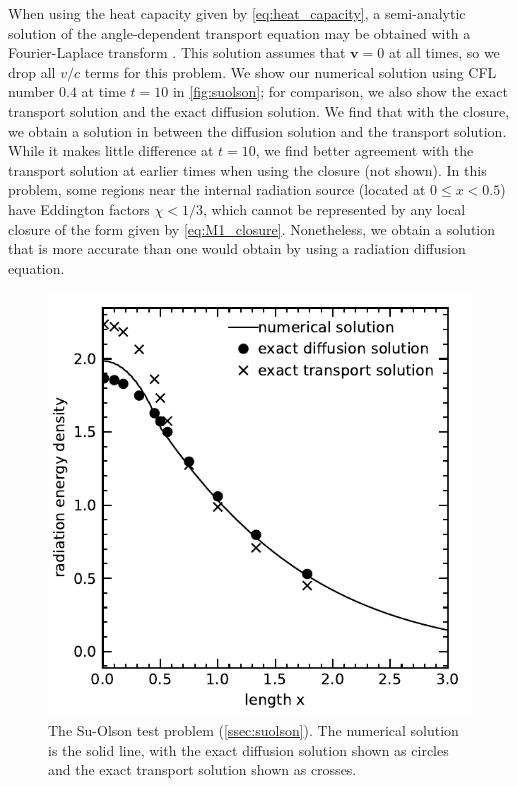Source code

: \documentclass[fleqn,usenatbib]{mnras}
\newcommand{\vc}[1]{{\mathbf{#1}}}
\begin{document}
When using the heat capacity given by \autoref{eq:heat_capacity}, a semi-analytic solution of the angle-dependent transport equation may be obtained with a Fourier-Laplace transform \citep{Su_1997}. This solution assumes that $\vc{v} = 0$ at all times, so we drop all $v/c$ terms for this problem. We show our numerical solution using CFL number $0.4$ at time $t = 10$  in \autoref{fig:suolson}; for comparison, we also show the exact transport solution and the exact diffusion solution. We find that with the \cite{Levermore_1984} closure, we obtain a solution in between the diffusion solution and the transport solution. While it makes little difference at $t = 10$, we find better agreement with the transport solution at earlier times when using the \cite{Minerbo_1978} closure (not shown). In this problem, some regions near the internal radiation source (located at $0 \leq x < 0.5$) have Eddington factors $\chi < 1/3$, which cannot be represented by any local closure of the form given by \autoref{eq:M1_closure}.  Nonetheless, we obtain a solution that is more accurate than one would obtain by using a radiation diffusion equation.
\begin{figure}
    \includegraphics[width=\columnwidth]{SuOlsonTest.pdf}
    \caption{The Su-Olson test problem (\autoref{ssec:suolson}). The numerical solution is the solid line, with the exact diffusion solution shown as circles and the exact transport solution shown as crosses.}
    \label{fig:suolson}
\end{figure}
\end{document}
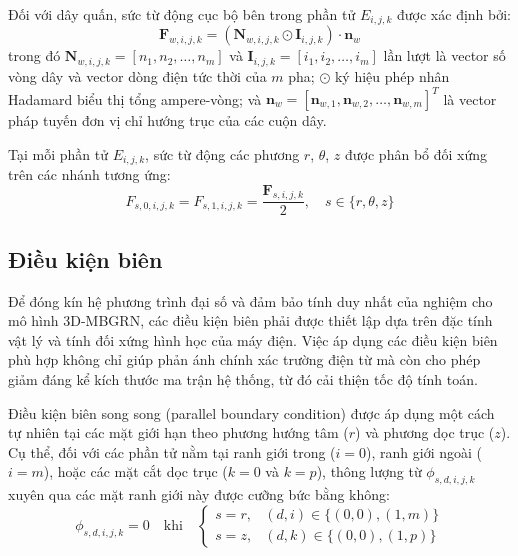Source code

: Đối với dây quấn, sức từ động cục bộ bên trong phần tử $E_{i,j,k}$ được xác định bởi:
\begin{equation}
    \mathbf{F}_{w,i,j,k} = (\mathbf{N}_{w,i,j,k} \odot \mathbf{I}_{i,j,k}) \cdot \mathbf{n}_w
\end{equation}
trong đó $\mathbf{N}_{w,i,j,k} = [n_1, n_2, \dots, n_m]$ và $\mathbf{I}_{i,j,k} = [i_1, i_2, \dots, i_m]$ lần lượt là vector số vòng dây và vector dòng điện tức thời của $m$ pha; $\odot$ ký hiệu phép nhân Hadamard biểu thị tổng ampere-vòng; và $\mathbf{n}_w = [\mathbf{n}_{w,1}, \mathbf{n}_{w,2}, \dots, \mathbf{n}_{w,m}]^T$ là vector pháp tuyến đơn vị chỉ hướng trục của các cuộn dây.

Tại mỗi phần tử $E_{i,j,k}$, sức từ động các phương $r$, $\theta$, $z$ được phân bổ đối xứng trên các nhánh tương ứng:
\begin{equation}
    F_{s,0,i,j,k} = F_{s,1,i,j,k} = \frac{\mathbf{F}_{s,i,j,k}}{2}, \quad s \in \{r, \theta, z\}
\end{equation}

\subsection{Điều kiện biên}
Để đóng kín hệ phương trình đại số và đảm bảo tính duy nhất của nghiệm cho mô hình 3D-MBGRN, các điều kiện biên phải được thiết lập dựa trên đặc tính vật lý và tính đối xứng hình học của máy điện. Việc áp dụng các điều kiện biên phù hợp không chỉ giúp phản ánh chính xác trường điện từ mà còn cho phép giảm đáng kể kích thước ma trận hệ thống, từ đó cải thiện tốc độ tính toán.

Điều kiện biên song song (parallel boundary condition) được áp dụng một cách tự nhiên tại các mặt giới hạn theo phương hướng tâm ($r$) và phương dọc trục ($z$). Cụ thể, đối với các phần tử nằm tại ranh giới trong ($i=0$), ranh giới ngoài ($i=m$), hoặc các mặt cắt dọc trục ($k=0$ và $k=p$), thông lượng từ $\phi_{s,d,i,j,k}$ xuyên qua các mặt ranh giới này được cưỡng bức bằng không:
\begin{equation}
\phi_{s, d, i, j, k} = 0 \quad \text{khi} \quad
\begin{cases} 
s = r, & (d, i) \in \{(0, 0), (1, m)\} \\ 
s = z, & (d, k) \in \{(0, 0), (1, p)\} 
\end{cases}
\end{equation}

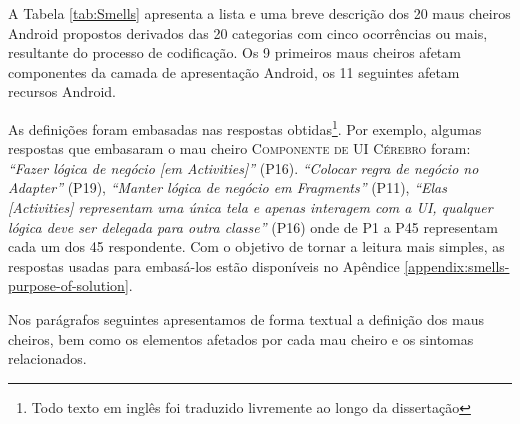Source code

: A Tabela \ref{tab:Smells} apresenta a lista e uma breve descrição dos 20 maus cheiros Android propostos derivados das 20 categorias com cinco ocorrências ou mais, resultante do processo de codificação. Os 9 primeiros maus cheiros afetam componentes da camada de apresentação Android, os 11 seguintes afetam recursos Android. 

As definições foram embasadas nas respostas obtidas\footnote{Todo texto em inglês foi traduzido livremente ao longo da dissertação}. Por exemplo, algumas respostas que embasaram o mau cheiro \textsc{\small Componente de UI Cérebro} foram: \textit{``Fazer lógica de negócio [em Activities]''} (P16). \textit{``Colocar regra de negócio no Adapter''} (P19), \textit{``Manter lógica de negócio em Fragments''} (P11), \textit{``Elas [Activities] representam uma única tela e apenas interagem com a UI, qualquer lógica deve ser delegada para outra classe''} (P16) onde de P1 a P45 representam cada um dos 45 respondente. Com o objetivo de tornar a leitura mais simples, as respostas usadas para embasá-los estão disponíveis no Apêndice \ref{appendix:smells-purpose-of-solution}.


Nos parágrafos seguintes apresentamos de forma textual a definição dos maus cheiros, bem como os elementos afetados por cada mau cheiro e os sintomas relacionados.

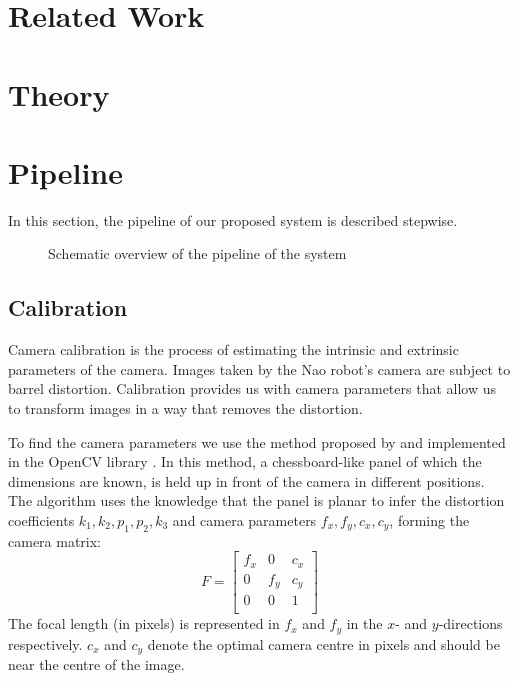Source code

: \documentclass[a4paper]{article}
\begin{document}
\section{Related Work}

\section{Theory}

\section{Pipeline}
In this section, the pipeline of our proposed system is described stepwise.

\begin{figure}[!hb]
	\centerline{
	}
	\caption{Schematic overview of the pipeline of the system}
	\label{fig:system}
\end{figure}

\subsection{Calibration}
Camera calibration is the process of estimating the intrinsic and extrinsic
parameters of the camera. Images taken by the Nao robot's camera are subject to
barrel distortion. Calibration provides us with camera parameters that allow us
to transform images in a way that removes the distortion.
\par
To find the camera parameters we use the method proposed by
\cite{zhang1999flexible} and implemented in the OpenCV library
\citep{opencv_library}. In this method, a chessboard-like panel of which the
dimensions are known, is held up in front of the camera in different positions.
The algorithm uses the knowledge that the panel is planar to infer the
distortion coefficients $k_1, k_2, p_1, p_2, k_3$ and camera parameters $f_x,
f_y, c_x, c_y$, forming the camera matrix:
$$
F =
\begin{bmatrix}
	f_x	& 0		& c_x\\
	0		& f_y		& c_y\\
	0		& 0		& 1\\
\end{bmatrix}
$$
The focal length (in pixels) is represented in $f_x$ and $f_y$ in the $x$- and
$y$-directions respectively. $c_x$ and $c_y$ denote the optimal camera centre
in pixels and should be near the centre of the image.
\end{document}
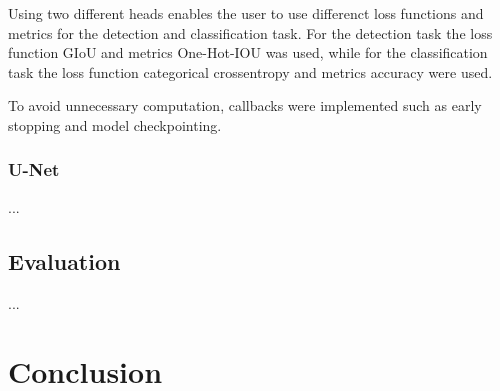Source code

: \documentclass[12pt]{article}
\begin{document}
Using two different heads enables the user to use differenct loss functions and metrics for the detection and classification task. 
For the detection task the loss function GIoU and metrics One-Hot-IOU was used, while for the classification task the loss function categorical crossentropy and metrics accuracy were used.

To avoid unnecessary computation, callbacks were implemented such as early stopping and model checkpointing. 


\subsubsection{U-Net}

...


\subsection{Evaluation}

...


\section{Conclusion}
\end{document}
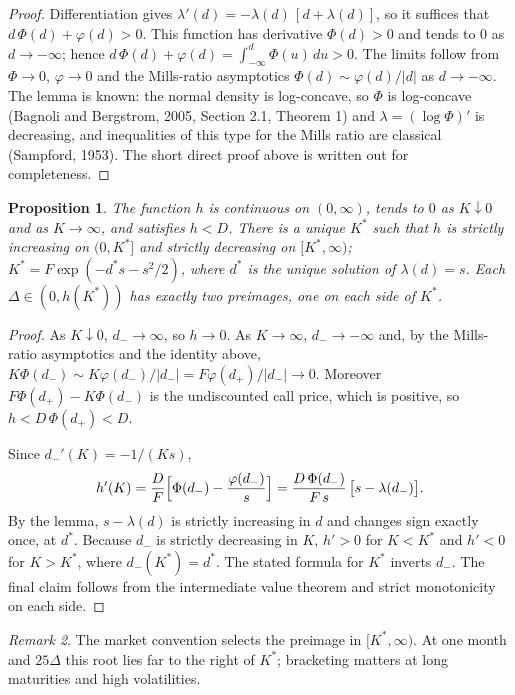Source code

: \documentclass[11pt]{article}
\newtheorem{proposition}{Proposition}
\theoremstyle{remark}
\newtheorem{remark}[proposition]{Remark}
\begin{document}
\begin{proof}
Differentiation gives $\lambda'(d)=-\lambda(d)\,[d+\lambda(d)]$, so it suffices that $d\,\Phi(d)+\varphi(d)>0$. This function has derivative $\Phi(d)>0$ and tends to $0$ as $d\to-\infty$; hence $d\,\Phi(d)+\varphi(d)=\int_{-\infty}^d\Phi(u)\,du>0$. The limits follow from $\Phi\to0$, $\varphi\to0$ and the Mills-ratio asymptotics $\Phi(d)\sim\varphi(d)/|d|$ as $d\to-\infty$. The lemma is known: the normal density is log-concave, so $\Phi$ is log-concave (Bagnoli and Bergstrom, 2005, Section 2.1, Theorem 1) and $\lambda=(\log\Phi)'$ is decreasing, and inequalities of this type for the Mills ratio are classical (Sampford, 1953). The short direct proof above is written out for completeness.
\end{proof}

\begin{proposition}
The function $h$ is continuous on $(0,\infty)$, tends to $0$ as $K\downarrow0$ and as $K\to\infty$, and satisfies $h<D$. There is a unique $K^*$ such that $h$ is strictly increasing on $(0,K^*]$ and strictly decreasing on $[K^*,\infty)$; $K^*=F\exp(-d^*s-s^2/2)$, where $d^*$ is the unique solution of $\lambda(d)=s$. Each $\Delta\in(0,h(K^*))$ has exactly two preimages, one on each side of $K^*$.
\end{proposition}

\begin{proof}
As $K\downarrow0$, $d_-\to\infty$, so $h\to0$. As $K\to\infty$, $d_-\to-\infty$ and, by the Mills-ratio asymptotics and the identity above, $K\Phi(d_-)\sim K\varphi(d_-)/|d_-|=F\varphi(d_+)/|d_-|\to0$. Moreover $F\Phi(d_+)-K\Phi(d_-)$ is the undiscounted call price, which is positive, so $h<D\,\Phi(d_+)<D$.

Since $d_-'(K)=-1/(Ks)$,
\[
h'(K)=\frac{D}{F}\Bigl[\Phi(d_-)-\frac{\varphi(d_-)}{s}\Bigr]=\frac{D\,\Phi(d_-)}{F\,s}\,\bigl[s-\lambda(d_-)\bigr].
\]
By the lemma, $s-\lambda(d)$ is strictly increasing in $d$ and changes sign exactly once, at $d^*$. Because $d_-$ is strictly decreasing in $K$, $h'>0$ for $K<K^*$ and $h'<0$ for $K>K^*$, where $d_-(K^*)=d^*$. The stated formula for $K^*$ inverts $d_-$. The final claim follows from the intermediate value theorem and strict monotonicity on each side.
\end{proof}

\begin{remark}
The market convention selects the preimage in $[K^*,\infty)$. At one month and $25\Delta$ this root lies far to the right of $K^*$; bracketing matters at long maturities and high volatilities.
\end{remark}
\end{document}
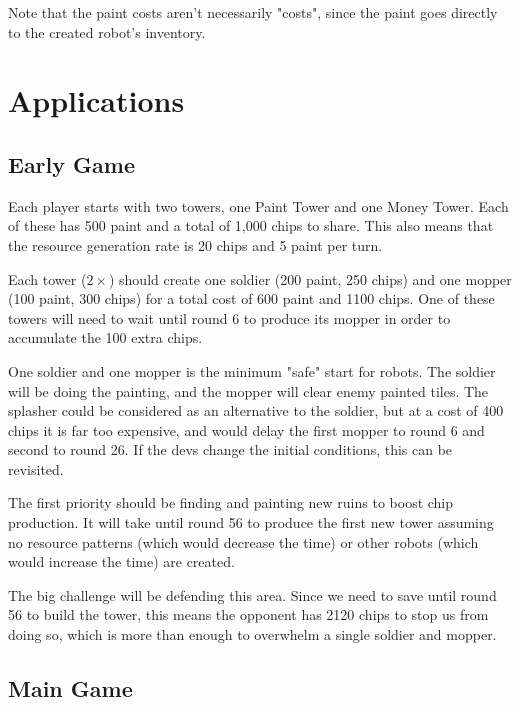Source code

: \documentclass{article}
\begin{document}
  Note that the paint costs aren't necessarily "costs", since the paint goes directly to the created robot's inventory.

  \section*{Applications}

  \subsection*{Early Game}
  Each player starts with two towers, one Paint Tower and one Money Tower. Each of these has 500 paint and a total of 1,000 chips to share. This also means that the resource generation rate is 20 chips and 5 paint per turn.

  \medskip

  Each tower ($2 \times$) should create one soldier (200 paint, 250 chips) and one mopper (100 paint, 300 chips) for a total cost of 600 paint and 1100 chips. One of these towers will need to wait until round 6 to produce its mopper in order to accumulate the 100 extra chips.

  \medskip

  One soldier and one mopper is the minimum "safe" start for robots. The soldier will be doing the painting, and the mopper will clear enemy painted tiles. The splasher could be considered as an alternative to the soldier, but at a cost of 400 chips it is far too expensive, and would delay the first mopper to round 6 and second to round 26. If the devs change the initial conditions, this can be revisited.

  \medskip

  The first priority should be finding and painting new ruins to boost chip production. It will take until round 56 to produce the first new tower assuming no resource patterns (which would decrease the time) or other robots (which would increase the time) are created.

  \medskip

  The big challenge will be defending this area. Since we need to save until round 56 to build the tower, this means the opponent has 2120 chips to stop us from doing so, which is more than enough to overwhelm a single soldier and mopper.

  \subsection*{Main Game}
\end{document}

===============

#### [THE TASK]
Please find all lines of the entries that hold the string "parameters" and copy them.

#### [RESPONSE AREA]
parameters of the camera. Images taken by the Nao robot's camera are subject to
barrel distortion. Calibration provides us with camera parameters that allow us
To find the camera parameters we use the method proposed by
distortion coefficients $k_1, k_2, p_1, p_2, k_3$ and camera parameters $f_x,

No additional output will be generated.